Des dashcams, c’est justement un dispositif que souhaite expérimenter Eonnet dans les prochaines semaines. Et pourquoi pas les caméras à l’intérieur des cabines des camions une fois que les freins juridiques seront levés. Cette année, le groupe breton va aussi travailler en lien avec des agences d’intérim afin de mieux sensibiliser les intérimaires qui représentent environ 10 % de ses effectifs en période de vacances et lors des pics d’activité. Ici, le but est de diffuser des fiches de fonction, dans lesquelles l’entreprise va compiler tous les savoirs (savoir-faire et savoir-être) de la structure, associées à des modules de formations. Il envisage aussi de changer de solution de télématique pour avoir un seul et même outil à l’échelle du groupe, et ce, dans le but de généraliser les méthodes de prévention. Et il n’exclut pas de renouveler encore sa campagne pour lutter contre les distracteurs au volant. Autre piste : « mettre en lumière des conducteurs et conductrices ayant des comportements vertueux », prolonge Nicolas Didier. L’idée serait d’« identifier une personne par filiale qui dénote par l’absence d’accidents, sa proactivité sur la prévention des risques… et serait en capacité d’être référente pour porter les messages de prévention du groupe et devenir formateurs ».

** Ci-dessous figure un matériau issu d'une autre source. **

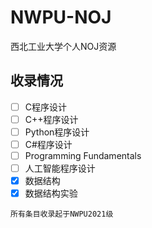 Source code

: # NWPU-NOJ
西北工业大学个人NOJ资源

## 收录情况
- [ ] C程序设计
- [ ] C++程序设计
- [ ] Python程序设计
- [ ] C#程序设计
- [ ] Programming Fundamentals
- [ ] 人工智能程序设计
- [x] 数据结构
- [x] 数据结构实验

`所有条目收录起于NWPU2021级`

À noter aussi que l’AFT est chargée par l’État et les organisations professionnelles de la branche de lancer un portail d’informations sur la prévention des risques routiers dont la mise en ligne est annoncée pour la fin de l’année. Le but ? « Regrouper en un seul et même lieu l’ensemble des actions et informations délivrées par les partenaires de la branche transport (organisations professionnelles, Klesia, etc.). Cette plateforme aura aussi pour vocation de recenser des informations spécifiques applicables à chaque entreprise de la filière d’un point de vue juridique et réglementaire », indique la déléguée générale de l’AFT Valérie Dequen.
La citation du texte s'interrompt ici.